È in questa povertà che Gesù, il Figlio di Dio, ha volu­to  stare con noi, essere l’Emanuele, il Dio-con-noi (cf. Is 7,14; Mt 1,23). Questa sua povertà, che era kénosis, svuotamento, abbassamento, ha permesso a Gesù la prossimità a noi, il condividere la nostra condizione, e dunque gli ha permesso di amare nell’empatia e nel­la  simpatia per noi. E così ci ha insegnato la via della fiducia, del servizio, dell’«amore fino alla fine» (cf. Gv 13,1), della compassione e del perdono. Quella po­vertà  che il Messia ha assunto è diventata per noi una via di ricchezza, certo non mondana, ma una ricchezza di comunione con Dio stesso e con tutti gli uomini.  In questo messaggio, dunque, papa Francesco non fa soltanto un’esortazione morale ai cristiani, ma ricorda innanzitutto la fonte di ogni azione cristiana: la fede. Dalla fede, infatti, scaturisce l’autentica carità; è conoscendo vera­mente  Gesù Cristo che noi possediamo la vita per sempre (cf. Gv 17,3); è conformandoci a lui nella nostra vita, è vivendo co­me  lui ha vissuto e con il suo stile che possiamo seguirlo e par­tecipare  al suo Regno. Questo riguarda ciascuno di noi e ri­guarda la Chiesa tutta.
Sempre nel concilio Vaticano II si legge un passo purtroppo po­co  ricordato, ma profondamente ispirato alla lettura dell’in­carnazione  fatta da Paolo: «Come Cristo ha realizzato la sua o­pera  di redenzione nella povertà e nelle persecuzioni, così pu­re  la Chiesa è chiamata a percorrere la stessa via per comuni­care  agli uomini i frutti della salvezza… e benché per eseguire la sua missione abbia bisogno di mezzi umani, la Chiesa non è fatta per cercare la gloria sulla terra» ( Lumen gentium  8).

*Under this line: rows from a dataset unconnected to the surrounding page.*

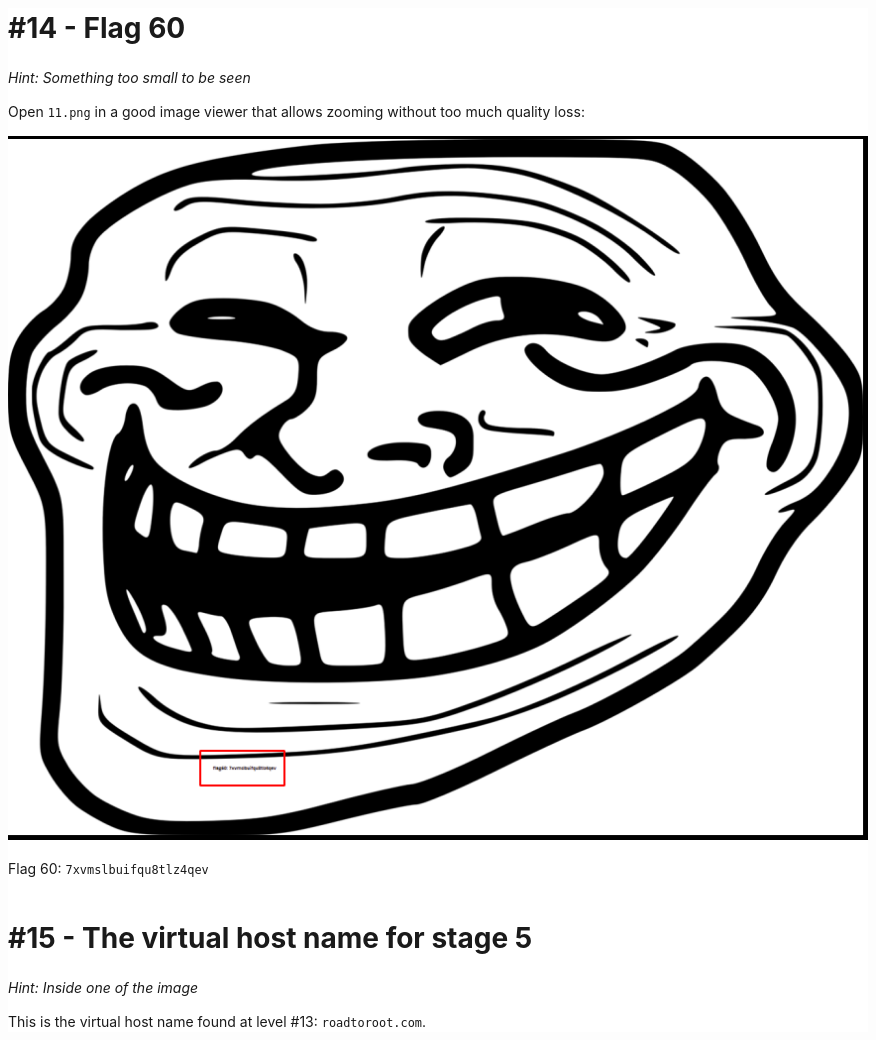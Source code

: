 # #14 - Flag 60

*Hint: Something too small to be seen*

Open `11.png` in a good image viewer that allows zooming without too much quality loss:

!["flag60.png"](files/flag60.png)

Flag 60: `7xvmslbuifqu8tlz4qev`

# #15 - The virtual host name for stage 5

*Hint: Inside one of the image*

This is the virtual host name found at level #13: `roadtoroot.com`.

Dopo la confessione della fede, ossia il fondamento teologico, papa Francesco richiama brevemente la necessaria testimo­nianza  dei cristiani. Come Dio ha voluto salvare gli uomini con la povertà, così la Chiesa e ogni cristiano devono percorrere la stessa via, perché la «ricchezza di Dio» può essere accolta e o­perare  là dove c’è la povertà umana. E dove c’è la povertà uma­na  – lo constatiamo ogni giorno a partire dalla conoscenza di noi stessi – là c’è anche la miseria. La povertà è la nostra condi­zione  umana fragile e la miseria si insinua in essa minaccian­do  fortemente l’humanitas , il nostro cammino di umanizza­zione.  La povertà è la condizione in cui è possibile conoscere la beatitudine («Beati voi poveri»: Lc 5,20); la miseria è il degrado della povertà, è l’alienazione, l’oppressione e la schiavitù che in essa si può insinuare, contraddicendo la dignità e la vocazione dell’uomo.

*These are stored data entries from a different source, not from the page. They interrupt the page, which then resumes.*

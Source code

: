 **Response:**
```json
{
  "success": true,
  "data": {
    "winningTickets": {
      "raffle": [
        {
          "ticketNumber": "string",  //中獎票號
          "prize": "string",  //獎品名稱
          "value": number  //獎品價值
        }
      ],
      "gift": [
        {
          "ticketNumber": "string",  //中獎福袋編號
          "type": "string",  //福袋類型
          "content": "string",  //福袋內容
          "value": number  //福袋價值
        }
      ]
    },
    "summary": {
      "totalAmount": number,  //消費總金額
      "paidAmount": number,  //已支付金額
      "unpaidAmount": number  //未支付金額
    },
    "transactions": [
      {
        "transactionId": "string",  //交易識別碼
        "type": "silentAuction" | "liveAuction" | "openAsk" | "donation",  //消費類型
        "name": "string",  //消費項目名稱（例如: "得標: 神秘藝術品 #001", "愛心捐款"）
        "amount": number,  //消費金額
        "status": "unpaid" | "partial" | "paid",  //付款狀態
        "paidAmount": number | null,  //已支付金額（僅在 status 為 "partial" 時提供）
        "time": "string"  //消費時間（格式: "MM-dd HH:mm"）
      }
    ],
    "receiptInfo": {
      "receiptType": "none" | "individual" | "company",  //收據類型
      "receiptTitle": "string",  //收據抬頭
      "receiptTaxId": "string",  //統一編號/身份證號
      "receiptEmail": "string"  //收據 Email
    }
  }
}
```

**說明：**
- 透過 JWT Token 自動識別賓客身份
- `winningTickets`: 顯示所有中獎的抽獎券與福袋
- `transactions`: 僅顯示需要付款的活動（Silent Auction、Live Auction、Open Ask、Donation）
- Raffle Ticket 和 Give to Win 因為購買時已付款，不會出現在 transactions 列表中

Il nostro Dio, rivelatosi ai figli di Israele con la loro liberazione dalla schiavitù d’Egitto, è un Dio che «ascoltò il loro lamento, si ricordò della sua alleanza …, guardò la loro condizione e se ne diede pensiero» (Es 2,24-25). Così si è rivelato Dio e così noi dobbiamo fare. Innanzitutto «ascoltare» l’altro, gli altri: ascol­tarli  nel loro essere uomini e donne, fratelli e sorelle in umanità. È decisivo l’ascolto dell’altro, prima di ogni nostra scelta o com­prensione  di lui: là dove c’è un uomo, una donna, io devo met­termi  in ascolto. Dopo l’ascolto dell’altro, il cristiano ‘ricorda’ che anche lui è stato ascoltato da Dio, anzi che Dio lo ha pre­ceduto  in ogni sua ricerca di comunione, e dunque deve rico­noscere  la paternità di Dio che fonda nella fede la fraternità e la sororità. Ecco allora il «guardare», che non significa solo ve­dere,  ma avvicinarsi e guardare l’altro negli occhi, volto contro volto, negando ogni lontananza.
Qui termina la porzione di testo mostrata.